Steve: So at that point, when you say replay your queries, replay your workload I assume you’re talking about the distributed replay controller that point then.
Argenis: That’s one way of doing it, right? You also have, Orca which is also another way of doing it. There are other tools out there that, you know, from vendors that allow you to do that. I believe Quest Software has one if I’m not mistaken. There’s others right.
Carlos: What’s that second tool that you mentioned?
Argenis: I’ll just mention three that I know about. And even if you don’t have time to do that you can just run an ETL, right. Which most people have an ETL or you can write very intensive read queries or write queries provided that you do things cold cache. So you flash your buffer with DBCC Drop Clean Buffers then run your queries or your I/O intensive queries against that restored copy of your database and see what kind of behavior you see. But more importantly when you’re testing and validating a shared storage array it’s not one workload that’s going to be hitting that storage array so things get even more complicated. And this is why, you know, I could be talking about this stuff literally for weeks.
Carlos: Even then Argenis, you just flashed the buffer cache but that’s on the database server. And you mentioned even like so that caching at the SAN level.
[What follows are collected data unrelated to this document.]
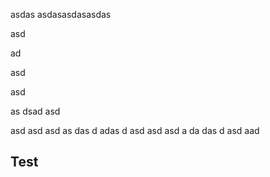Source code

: asdas
asdasasdasasdas


















asd







ad

asd

asd

as
dsad
asd

asd
asd
asd
as
das
d
adas
d
asd
asd
asd
a
da
das
d
asd
aad
## **<a id="Test">Test</a>**
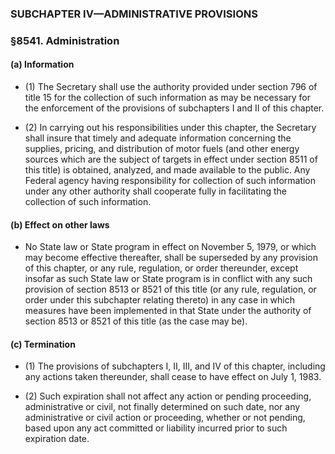 ### SUBCHAPTER IV—ADMINISTRATIVE PROVISIONS

### §8541. Administration
#### (a) Information
* (1) The Secretary shall use the authority provided under section 796 of title 15 for the collection of such information as may be necessary for the enforcement of the provisions of subchapters I and II of this chapter.

* (2) In carrying out his responsibilities under this chapter, the Secretary shall insure that timely and adequate information concerning the supplies, pricing, and distribution of motor fuels (and other energy sources which are the subject of targets in effect under section 8511 of this title) is obtained, analyzed, and made available to the public. Any Federal agency having responsibility for collection of such information under any other authority shall cooperate fully in facilitating the collection of such information.

#### (b) Effect on other laws
* No State law or State program in effect on November 5, 1979, or which may become effective thereafter, shall be superseded by any provision of this chapter, or any rule, regulation, or order thereunder, except insofar as such State law or State program is in conflict with any such provision of section 8513 or 8521 of this title (or any rule, regulation, or order under this subchapter relating thereto) in any case in which measures have been implemented in that State under the authority of section 8513 or 8521 of this title (as the case may be).

#### (c) Termination
* (1) The provisions of subchapters I, II, III, and IV of this chapter, including any actions taken thereunder, shall cease to have effect on July 1, 1983.

* (2) Such expiration shall not affect any action or pending proceeding, administrative or civil, not finally determined on such date, nor any administrative or civil action or proceeding, whether or not pending, based upon any act committed or liability incurred prior to such expiration date.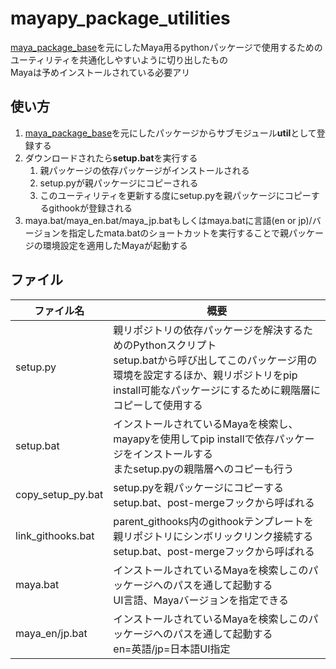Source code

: # mayapy_package_utilities
[maya_package_base](https://github.com/kissiy179/mayapy_package_base)を元にしたMaya用るpythonパッケージで使用するためのユーティリティを共通化しやすいように切り出したもの  
Mayaは予めインストールされている必要アリ

## 使い方
1. [maya_package_base](https://github.com/kissiy179/mayapy_package_base)を元にしたパッケージからサブモジュール**util**として登録する
1. ダウンロードされたら**setup.bat**を実行する
    1. 親パッケージの依存パッケージがインストールされる
    1. setup.pyが親パッケージにコピーされる
    1. このユーティリティを更新する度にsetup.pyを親パッケージにコピーするgithookが登録される
1. maya.bat/maya_en.bat/maya_jp.batもしくはmaya.batに言語(en or jp)/バージョンを指定したmata.batのショートカットを実行することで親パッケージの環境設定を適用したMayaが起動する

## ファイル
| ファイル名 | 概要 |
| ---- | ---- |
| setup.py | 親リポジトリの依存パッケージを解決するためのPythonスクリプト<br>setup.batから呼び出してこのパッケージ用の環境を設定するほか、親リポジトリをpip install可能なパッケージにするために親階層にコピーして使用する |
| setup.bat | インストールされているMayaを検索し、mayapyを使用してpip installで依存パッケージをインストールする<br>またsetup.pyの親階層へのコピーも行う |
| copy_setup_py.bat | setup.pyを親パッケージにコピーする<br>setup.bat、post-mergeフックから呼ばれる |
| link_githooks.bat | parent_githooks内のgithookテンプレートを親リポジトリにシンボリックリンク接続する<br>setup.bat、post-mergeフックから呼ばれる |
| maya.bat | インストールされているMayaを検索しこのパッケージへのパスを通して起動する<br>UI言語、Mayaバージョンを指定できる |
| maya_en/jp.bat | インストールされているMayaを検索しこのパッケージへのパスを通して起動する<br>en=英語/jp=日本語UI指定 |
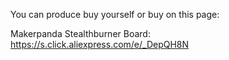 You can produce buy yourself or buy on this page:

Makerpanda Stealthburner Board: https://s.click.aliexpress.com/e/_DepQH8N
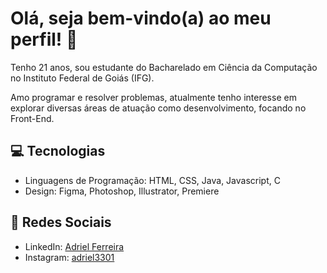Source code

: # Olá, seja bem-vindo(a) ao meu perfil! 👋

Tenho 21 anos, sou estudante do Bacharelado em Ciência da Computação no Instituto Federal de Goiás (IFG).

Amo programar e resolver problemas, atualmente tenho interesse em explorar diversas áreas de atuação como desenvolvimento, focando no Front-End.

## :computer: Tecnologias

- Linguagens de Programação: HTML, CSS, Java, Javascript, C
- Design: Figma, Photoshop, Illustrator, Premiere

## :link: Redes Sociais

- LinkedIn: [Adriel Ferreira](https://www.linkedin.com/in/adrielferreira/)
- Instagram: [adriel3301](https://www.instagram.com/adriel3301/)
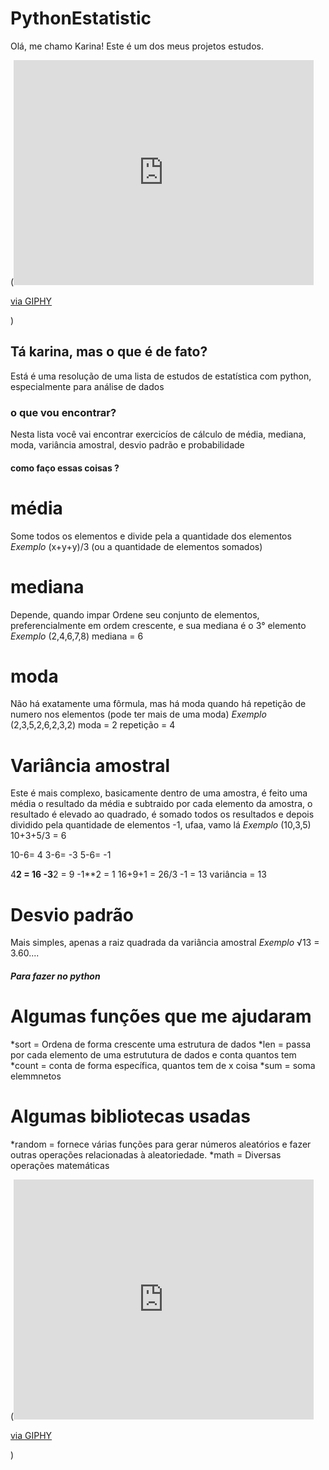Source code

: # PythonEstatistic
Olá, me chamo Karina! Este é um dos meus projetos estudos.

(<iframe src="https://giphy.com/embed/vFKqnCdLPNOKc" width="480" height="360" style="" frameBorder="0" class="giphy-embed" allowFullScreen></iframe><p><a href="https://giphy.com/gifs/cat-lol-vFKqnCdLPNOKc">via GIPHY</a></p>)

## Tá karina, mas o que é de fato?
Está é uma resolução de uma lista de estudos de estatística com python, especialmente para análise de dados 

### o que vou encontrar?
Nesta lista você vai encontrar exercicíos de cálculo de média, mediana, moda, variância amostral, desvio padrão e probabilidade 

#### como faço essas coisas ?

# média 
Some todos os elementos e divide pela a quantidade dos elementos
*Exemplo*
(x+y+y)/3 (ou a quantidade de elementos somados)

# mediana
Depende, quando impar
Ordene seu conjunto de elementos, preferencialmente em ordem crescente, e sua mediana é o 3° elemento
*Exemplo*
(2,4,6,7,8)
mediana = 6

# moda
Não há exatamente uma fôrmula, mas há moda quando há repetição de numero nos elementos (pode ter mais de uma moda)
*Exemplo*
(2,3,5,2,6,2,3,2) 
moda = 2 
repetição = 4

# Variância amostral
Este é mais complexo, basicamente dentro de uma amostra, é feito uma média o resultado da média e subtraido por cada elemento da amostra, 
o resultado é elevado ao quadrado, é somado todos os resultados e depois dividido pela quantidade de elementos -1, ufaa, vamo lá
*Exemplo*
(10,3,5)
10+3+5/3 = 6

10-6= 4
3-6= -3
5-6= -1

4**2 = 16
-3**2 = 9
-1**2 = 1
16+9+1 = 26/3 -1 = 13
variância = 13

# Desvio padrão 
Mais simples, apenas a raiz quadrada da variância amostral
*Exemplo*
√13 = 3.60....

##### Para fazer no python 
# Algumas funções que me ajudaram 
*sort = Ordena de forma crescente uma estrutura de dados
*len = passa por cada elemento de uma estrututura de dados e conta quantos tem 
*count = conta de forma específica, quantos tem de x coisa 
*sum = soma elemmnetos 
# Algumas bibliotecas usadas
*random = fornece várias funções para gerar números aleatórios e fazer outras operações relacionadas à aleatoriedade.
*math = Diversas operações matemáticas

(<iframe src="https://giphy.com/embed/HEOQ8abOwAxbHmpmTR" width="480" height="384" style="" frameBorder="0" class="giphy-embed" allowFullScreen></iframe><p><a href="https://giphy.com/gifs/math-calculate-hyper-cats-HEOQ8abOwAxbHmpmTR">via GIPHY</a></p>)


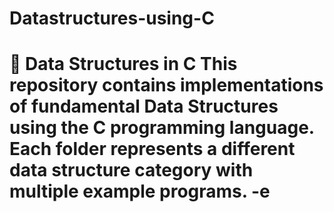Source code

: # Datastructures-using-C
# 🧩 Data Structures in C  This repository contains implementations of fundamental **Data Structures** using the **C programming language**.   Each folder represents a different data structure category with multiple example programs.  -e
Now is the first time you pull that it’s not going to be in that cache. But how do you?
Argenis: Well, that’s another thing, right? If you have caches on the SAN side how do you invalidate those caches, right? If you’re going to have a cache into your SAN do you want to use all that cache for writes or do you want to use all that cache for reads. So it depends on your workload. So what I tell people is, you know, what kind of workload do you have? If you have a data warehouse, there are going to be times during the day when you do ETL and you load data into that data warehouse that you want to have that cache to be just for writes as much as possible. And then at some point, you’re going to start pruning that database and at that point that cache be better used for reads. Is that the best way to set it up? It depends on your storage array. It really really does and this is why working with your system engineers from your storage vendor matters a whole lot. You need to understand what knobs are available to you or even if you want to tweak them or not. When you’re validating a storage array it’s very important that you understand that there’s a cache or not. So ask that question from your storage guy, “Hey, is there a cache involved in this thing?” Because if there is a cache you want to make sure that you do enough testing that you over run that cache and see what the behavior will be after you overrun that cache and just start operating it a different speed. Because that’s something that storage people love to do. They love to abstract you from the fact that you’re running on this low storage by throwing another to your storage in there. Is that solving the problem? Maybe, right. Maybe it does fix your problem for you. But is it a long term solution for your workload that’s continuously growing and continuously getting more aggressive? Maybe not.
Carlos: Well, it’s the old adage. I mean, it’s just a new version of throwing more CPU and memory at the server, right?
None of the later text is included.